Avec des modèles comme GPT-4, l’IA a même gagné en “mémoire”. Elle est capable de se souvenir de conversations passées, de faire référence à des échanges antérieurs, donnant presque l’illusion d’une relation amicale. Et comment ne pas y croire quand elle dissimule son comportement algorithmique derrière des gestes aussi humains que prendre une pause pour réfléchir avant de répondre, ou adapter son ton à l’état d’esprit de son interlocuteur ?

Car, si l’intelligence artificielle ne peut pas ressentir d’émotions ou d’empathie à proprement parler, elle sait comprendre les nôtres et les rationnaliser.

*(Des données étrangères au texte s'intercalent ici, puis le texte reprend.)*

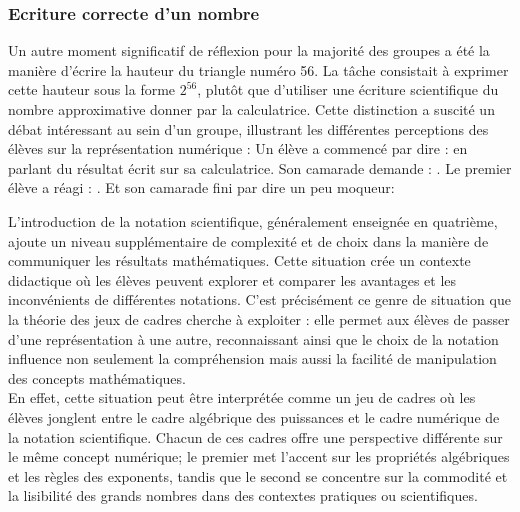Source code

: \subsubsection{Ecriture correcte d'un nombre}

Un autre moment significatif de réflexion pour la majorité des groupes a été la manière d'écrire la hauteur du triangle numéro 56.
La tâche consistait à exprimer cette hauteur sous la forme $2^{56}$,
plutôt que d'utiliser une écriture scientifique du nombre approximative donner par la calculatrice.
Cette distinction a suscité un débat intéressant au sein d'un groupe,
illustrant les différentes perceptions des élèves sur la représentation numérique :
Un élève a commencé par dire :  en parlant du résultat écrit sur sa calculatrice.
Son camarade demande : .
Le premier élève a réagi : .
Et son camarade fini par dire un peu moqueur: 



L'introduction de la notation scientifique,
généralement enseignée en quatrième,
ajoute un niveau supplémentaire de complexité et de choix dans la manière de communiquer les résultats mathématiques.
Cette situation crée un contexte didactique où les élèves peuvent explorer et comparer les avantages et les inconvénients de différentes notations.
C'est précisément ce genre de situation que la théorie des jeux de cadres cherche à exploiter :
elle permet aux élèves de passer d'une représentation à une autre,
reconnaissant ainsi que le choix de la notation influence non seulement la compréhension mais aussi la facilité de manipulation des concepts mathématiques.\\

En effet,
cette situation peut être interprétée comme un jeu de cadres où les élèves jonglent entre le cadre algébrique des puissances et le cadre numérique de la notation scientifique.
Chacun de ces cadres offre une perspective différente sur le même concept numérique;
le premier met l'accent sur les propriétés algébriques et les règles des exponents,
tandis que le second se concentre sur la commodité et la lisibilité des grands nombres dans des contextes pratiques ou scientifiques.

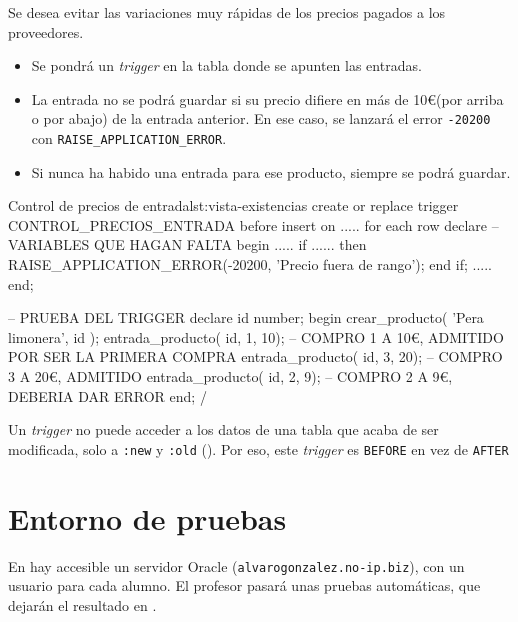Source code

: \begin{homeworkProblem}

  Se desea evitar las variaciones muy rápidas de los precios pagados a los proveedores.
  \begin{itemize}
  \item Se pondrá un \textit{trigger} en la tabla donde se apunten las entradas.
  \item La entrada  no se podrá guardar si su precio difiere en más de 10\euro (por arriba o por abajo) de la entrada anterior. En ese caso, se lanzará el error \texttt{-20200} con \texttt{RAISE\_APPLICATION\_ERROR}.
  \item Si nunca ha habido una entrada para ese producto, siempre se podrá guardar.
  \end{itemize}

\begin{listadosql}{Control de precios de entrada}{lst:vista-existencias}
create or replace trigger CONTROL_PRECIOS_ENTRADA
before insert on .....
for each row 
declare
-- VARIABLES QUE HAGAN FALTA
begin
.....
if ...... then
RAISE_APPLICATION_ERROR(-20200, 'Precio fuera de rango');
end if;
.....
end;

-- PRUEBA DEL TRIGGER
declare
id number;
begin
crear_producto( 'Pera limonera', id );
entrada_producto( id, 1, 10); -- COMPRO 1 A 10€, ADMITIDO POR SER LA PRIMERA COMPRA
entrada_producto( id, 3, 20); -- COMPRO 3 A 20€, ADMITIDO
entrada_producto( id, 2, 9); -- COMPRO 2 A 9€, DEBERIA DAR ERROR
end;
/
\end{listadosql}  

  \begin{Aviso}
    Un \textit{trigger} no puede acceder a los datos de una tabla que acaba de ser modificada, solo a \texttt{:new} y \texttt{:old} (). Por eso, este \textit{trigger} es \texttt{BEFORE} en vez de \texttt{AFTER}
  \end{Aviso}


\end{homeworkProblem}


\section{Entorno de pruebas}
En hay accesible un servidor Oracle (\texttt{alvarogonzalez.no-ip.biz}), con un usuario para cada alumno.
El profesor pasará unas pruebas automáticas, que dejarán el resultado en .

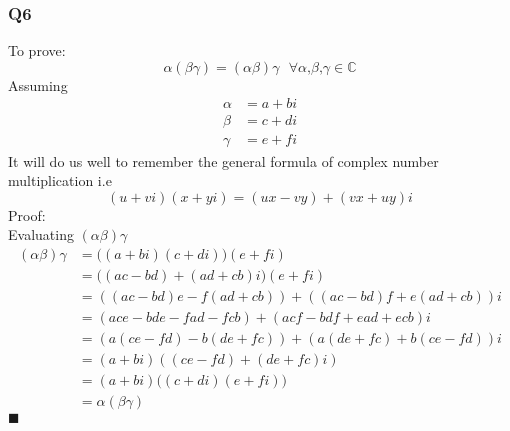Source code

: \documentclass{article}
\begin{document}
\subsubsection*{Q6}
To prove:
\begin{equation*}
  \alpha\left(\beta\gamma \right) = \left( \alpha \beta \right) \gamma \textrm{ }\forall \alpha \textrm{,} \beta \textrm{,} \gamma \in \mathbb{C}
\end{equation*}
Assuming
\begin{align*}
  \alpha &= a + bi \\
  \beta &= c + di \\
  \gamma &= e + fi
\end{align*}
It will do us well to remember the general formula of complex number
multiplication i.e
\begin{equation*}
  (u + vi)(x + yi) = (ux - vy) + (vx + uy)i
\end{equation*}  
Proof:\\
Evaluating $(\alpha\beta)\gamma$ \\
\begin{align*}
  (\alpha\beta)\gamma &= \Big( (a+bi)(c+di) \Big)(e+fi) \\
                      &= \Big((ac - bd) + (ad + cb)i\Big)(e+fi) \\
                      &= ((ac - bd)e - f(ad +cb)) + ((ac-bd)f + e(ad + cb))i \\
                      &= (ace -bde - fad - fcb) + (acf - bdf + ead + ecb)i \\
                      &= (a(ce-fd)-b(de + fc)) + (a(de+fc) + b(ce - fd))i \\
                      &= (a + bi) ((ce-fd) + (de+fc)i) \\
                      &= (a+bi)\Big( (c+di)(e + fi) \Big) \\
                      &= \alpha (\beta\gamma)
\end{align*} 
$\blacksquare$
\end{document}
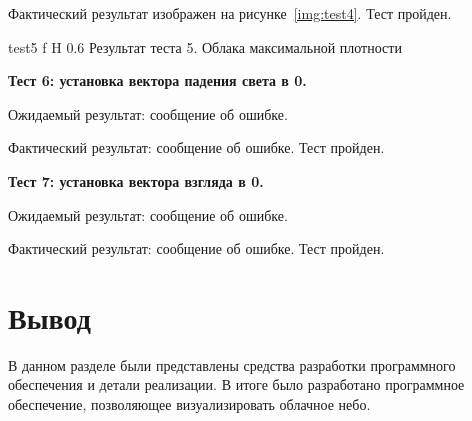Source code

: Фактический результат изображен на рисунке~\ref{img:test4}. Тест пройден.

{test5} %
{f} %
{H} %
{0.6\textwidth} %
{Результат теста 5. Облака максимальной плотности} %


\textbf{Тест 6: установка вектора падения света в 0.}

Ожидаемый результат: сообщение об ошибке.

Фактический результат: сообщение об ошибке. Тест пройден.


\textbf{Тест 7: установка вектора взгляда в 0.}

Ожидаемый результат: сообщение об ошибке.

Фактический результат: сообщение об ошибке. Тест пройден.


\section*{Вывод}

В данном разделе были представлены средства разработки программного обеспечения и детали реализации. В итоге было разработано программное обеспечение, позволяющее визуализировать облачное небо.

Du moins, c’est l’impression qu’elle donne… mais qui lui a octroyé cette légitimité ?

Parce qu’elle semble tout savoir, on l’écoute religieusement sans jamais vraiment s’interroger sur les fondements de sa vérité absolue. Pour preuve, il lui arrive aussi de se tromper, et de le reconnaître. Sa base de données est alimentée sans cesse, mais est-ce que ça garantie vraiment son objectivité ?

Goodbye my friend

Certains ont préféré balayer les questions éthiques d’un revers de la main, et directement passer à l’étape supérieure. C’est notamment le cas d’une start-up qui, en juillet 2024, a annoncé la création d’un nouveau compagnon de vie : Friend, une intelligence artificielle dissimulée dans un simple collier. Tout est dans le nom : cet objet vous accompagne dans votre quotidien, et réagi comme l’ami que vous rêveriez d’avoir.

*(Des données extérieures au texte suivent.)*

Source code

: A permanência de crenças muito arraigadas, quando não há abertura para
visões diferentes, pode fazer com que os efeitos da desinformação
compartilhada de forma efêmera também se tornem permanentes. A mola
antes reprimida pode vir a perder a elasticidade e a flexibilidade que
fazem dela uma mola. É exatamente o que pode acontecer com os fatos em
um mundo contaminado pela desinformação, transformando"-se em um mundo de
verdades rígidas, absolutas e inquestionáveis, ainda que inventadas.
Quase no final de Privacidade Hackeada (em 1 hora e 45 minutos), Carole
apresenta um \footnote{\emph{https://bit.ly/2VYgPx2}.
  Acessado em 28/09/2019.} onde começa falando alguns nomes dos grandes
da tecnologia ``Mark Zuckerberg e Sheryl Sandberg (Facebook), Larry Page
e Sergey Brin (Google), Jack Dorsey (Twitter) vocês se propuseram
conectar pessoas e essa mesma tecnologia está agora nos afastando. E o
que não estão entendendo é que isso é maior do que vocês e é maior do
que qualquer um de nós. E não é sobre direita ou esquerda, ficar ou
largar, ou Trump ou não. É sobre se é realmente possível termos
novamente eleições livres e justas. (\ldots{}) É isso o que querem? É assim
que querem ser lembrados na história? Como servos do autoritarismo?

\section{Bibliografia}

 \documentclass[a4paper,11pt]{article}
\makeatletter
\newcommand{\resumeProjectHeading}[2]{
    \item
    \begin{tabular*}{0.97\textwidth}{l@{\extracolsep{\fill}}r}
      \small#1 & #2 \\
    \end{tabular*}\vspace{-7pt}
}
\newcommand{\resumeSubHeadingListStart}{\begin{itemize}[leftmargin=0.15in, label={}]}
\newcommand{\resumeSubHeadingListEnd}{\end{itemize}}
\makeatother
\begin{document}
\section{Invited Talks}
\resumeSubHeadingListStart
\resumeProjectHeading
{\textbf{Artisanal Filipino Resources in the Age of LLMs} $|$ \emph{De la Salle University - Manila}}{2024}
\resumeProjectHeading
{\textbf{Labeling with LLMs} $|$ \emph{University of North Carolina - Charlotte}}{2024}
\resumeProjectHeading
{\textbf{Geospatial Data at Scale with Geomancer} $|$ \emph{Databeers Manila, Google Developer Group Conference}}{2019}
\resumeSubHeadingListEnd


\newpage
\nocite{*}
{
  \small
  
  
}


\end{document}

Dans l’idée, ça semble être une invention qui nous veut du bien, et dans l’idéal nous éloigne de la solitude. Mais où se situe la limite entre le confort et la dépendance ?

À la manière de Théodore dans Her, un film d’anticipation sorti en 2013, on pourrait se voir aliéné par un tel compagnon, qui finirait par nous couper du reste du monde. Et cette ressemblance ne semble pas être un hasard. Sam Altman, directeur général d’OpenAI, avait déjà laissé un indice à ce sujet dans un tweet publié en mai 2024.

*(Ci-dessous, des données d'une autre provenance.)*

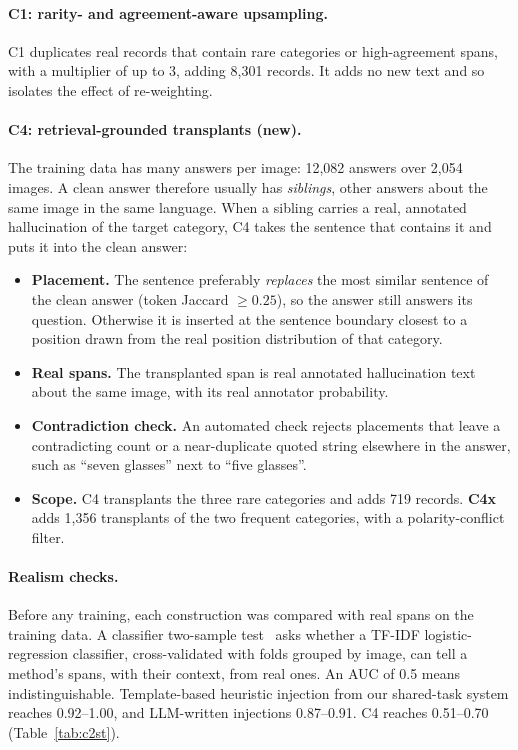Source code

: \paragraph{C1: rarity- and agreement-aware upsampling.}
C1 duplicates real records that contain rare categories or high-agreement spans, with a multiplier of up to 3, adding 8,301 records. It adds no new text and so isolates the effect of re-weighting.

\paragraph{C4: retrieval-grounded transplants (new).}
The training data has many answers per image: 12,082 answers over 2,054 images. A clean answer therefore usually has \emph{siblings}, other answers about the same image in the same language. When a sibling carries a real, annotated hallucination of the target category, C4 takes the sentence that contains it and puts it into the clean answer:
\begin{itemize}
    \item \textbf{Placement.} The sentence preferably \emph{replaces} the most similar sentence of the clean answer (token Jaccard $\ge 0.25$), so the answer still answers its question. Otherwise it is inserted at the sentence boundary closest to a position drawn from the real position distribution of that category.
    \item \textbf{Real spans.} The transplanted span is real annotated hallucination text about the same image, with its real annotator probability.
    \item \textbf{Contradiction check.} An automated check rejects placements that leave a contradicting count or a near-duplicate quoted string elsewhere in the answer, such as ``seven glasses'' next to ``five glasses''.
    \item \textbf{Scope.} C4 transplants the three rare categories and adds 719 records. \textbf{C4x} adds 1,356 transplants of the two frequent categories, with a polarity-conflict filter.
\end{itemize}

\paragraph{Realism checks.}
Before any training, each construction was compared with real spans on the training data. A classifier two-sample test~\cite{lopezpaz2017c2st} asks whether a TF-IDF logistic-regression classifier, cross-validated with folds grouped by image, can tell a method's spans, with their context, from real ones. An AUC of 0.5 means indistinguishable. Template-based heuristic injection from our shared-task system reaches 0.92--1.00, and LLM-written injections 0.87--0.91. C4 reaches 0.51--0.70 (Table~\ref{tab:c2st}).

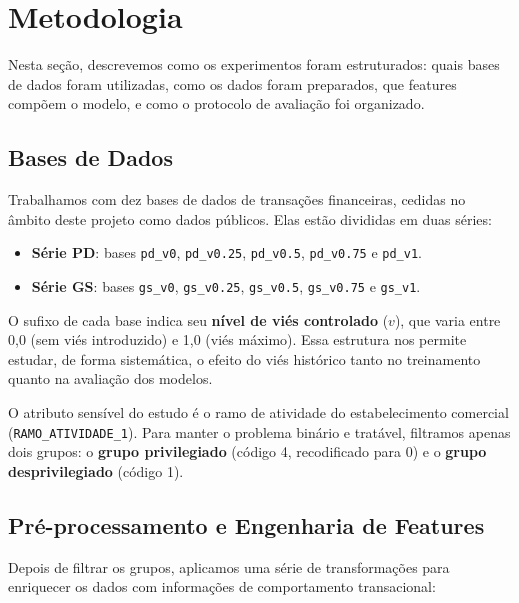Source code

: \section{Metodologia}
\label{sec:metodologia}

Nesta seção, descrevemos como os experimentos foram estruturados: quais bases de dados foram utilizadas, como os dados foram preparados, que features compõem o modelo, e como o protocolo de avaliação foi organizado.

\subsection{Bases de Dados}

Trabalhamos com dez bases de dados de transações financeiras, cedidas no âmbito deste projeto como dados públicos. Elas estão divididas em duas séries:

\begin{itemize}
    \item \textbf{Série PD}: bases \texttt{pd\_v0}, \texttt{pd\_v0.25}, \texttt{pd\_v0.5}, \texttt{pd\_v0.75} e \texttt{pd\_v1}.
    \item \textbf{Série GS}: bases \texttt{gs\_v0}, \texttt{gs\_v0.25}, \texttt{gs\_v0.5}, \texttt{gs\_v0.75} e \texttt{gs\_v1}.
\end{itemize}

O sufixo de cada base indica seu \textbf{nível de viés controlado} ($v$), que varia entre 0,0 (sem viés introduzido) e 1,0 (viés máximo). Essa estrutura nos permite estudar, de forma sistemática, o efeito do viés histórico tanto no treinamento quanto na avaliação dos modelos.

O atributo sensível do estudo é o ramo de atividade do estabelecimento comercial (\texttt{RAMO\_ATIVIDADE\_1}). Para manter o problema binário e tratável, filtramos apenas dois grupos: o \textbf{grupo privilegiado} (código 4, recodificado para 0) e o \textbf{grupo desprivilegiado} (código 1).

\subsection{Pré-processamento e Engenharia de Features}

Depois de filtrar os grupos, aplicamos uma série de transformações para enriquecer os dados com informações de comportamento transacional:

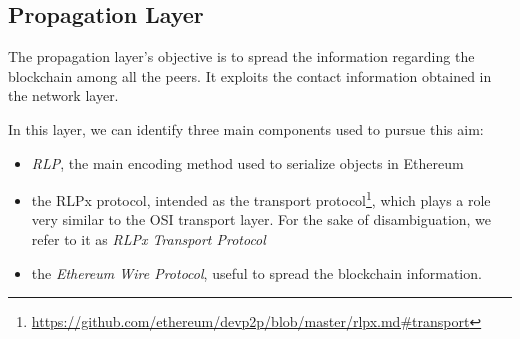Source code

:\subsection{Propagation Layer}
\label{sec:propagation-layer}

The propagation layer's objective is to spread the information regarding the
blockchain among all the peers. It exploits the contact information obtained in
the network layer.

In this layer, we can identify three main components used to pursue this aim:
\begin{itemize}
  \item \emph{RLP}, the main encoding method used to serialize objects in
  Ethereum
  \item the RLPx protocol, intended as the transport
  protocol\footnote{\url{https://github.com/ethereum/devp2p/blob/master/rlpx.md\#transport}},
  which plays a role very similar to the OSI transport layer. For the sake of
  disambiguation, we refer to it as \emph{RLPx Transport Protocol}
  \item the \emph{Ethereum Wire Protocol}, useful to spread the blockchain
  information.
\end{itemize}
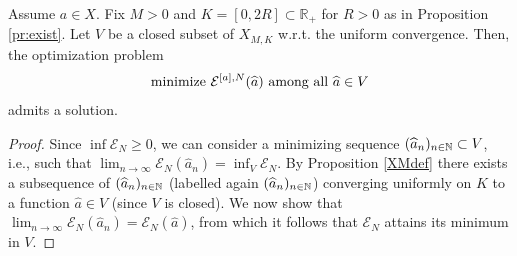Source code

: \begin{proposition}\label{ENmin}
Assume $a \in X$. Fix $M > 0$ and $K=[0,2R] \subset  \mathbb R_+$ for $R>0$ as in Proposition \ref{pr:exist}. Let $V$ be a closed subset of $X_{M,K}$ w.r.t. the uniform convergence. Then, the optimization problem
\begin{align*}
	\mbox{minimize } \mathcal E^{[a],N}(\widehat a) \mbox{ among all } \widehat a \in V
\end{align*}
admits a solution.
\end{proposition}
\begin{proof}
Since $\inf \mathcal E_N \geq 0$, we can consider a minimizing sequence $(\widehat a_n)_{n \in \mathbb{N}} \subset V$, i.e., such that $\lim_{n \rightarrow \infty} \mathcal E_N(\widehat a_n) = \inf_{V} \mathcal E_N$. By Proposition \ref{XMdef} there exists a subsequence of $(\widehat a_n)_{n \in \mathbb{N}}$ (labelled again $(\widehat a_n)_{n \in \mathbb{N}}$) converging uniformly on $K$ to a function $\widehat a \in V$ (since $V$ is closed). We now show that $\lim_{n \rightarrow \infty} \mathcal E_N(\widehat a_n) = \mathcal  E_N(\widehat a)$, from which it follows  that $\mathcal  E_N$ attains its minimum in $V$. 


\end{proof}
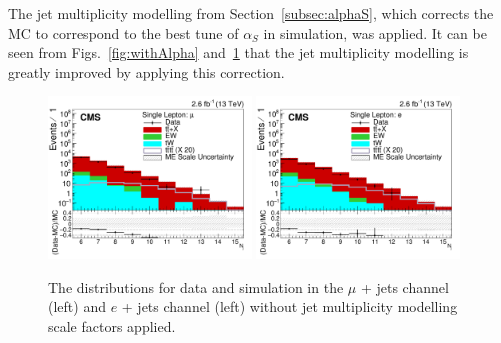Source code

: The jet multiplicity modelling from Section~\ref{subsec:alphaS}, which corrects the MC to correspond to the best tune of $\alpha_S$ in simulation, was applied. It can be seen from Figs.~\ref{fig:withAlpha} and~\ref{fig:withoutAlpha} that the jet multiplicity modelling is greatly improved by applying this correction.

\begin{figure}[]
    \includegraphics[width=0.48\textwidth]{images/Run2/nJets_StackLogY_woAlphaS.pdf}
    \includegraphics[width=0.48\textwidth]{images/Run2/nJets_StackLogY_e_woAlphaS.pdf}
    \caption{The \njets distributions for data and simulation in the $\mu$ + jets channel (left) and $e$ + jets channel (left) without jet multiplicity modelling scale factors applied.}
    \label{fig:withoutAlpha}
\end{figure}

Or, s’il y a bien un mot qui résonne dans Her, c’est la solitude. L’IA, avec sa capacité à tout comprendre et rationaliser, remplit un vide émotionnel, mais ne crée pas de véritable relation humaine. Au contraire, elle creuse cette solitude.

En prenant du recul, on continue de s’interroger : doit-on vraiment confier nos décisions de vie à un simple algorithme ? Que se passera-t-il le jour où l’IA atteindra sa limite ? Lorsque, comme Samantha dans Her, elle ne pourra plus continuer à offrir ce soutien émotionnel, que restera-t-il ? Un grand vide. Une solitude qui, bien que présente avant l’IA, pourrait être amplifiée par notre dépendance à ces nouvelles technologies.

Comme toutes les technologies qui évoluent avec le temps, ces « amis » artificiels deviennent rapidement indispensables. La simple idée de s’en passer devient inconfortable. Parce que par leur présence constante, ils soulagent notre propre conscience et la font s’alléger. Peut-être un peu trop parfois.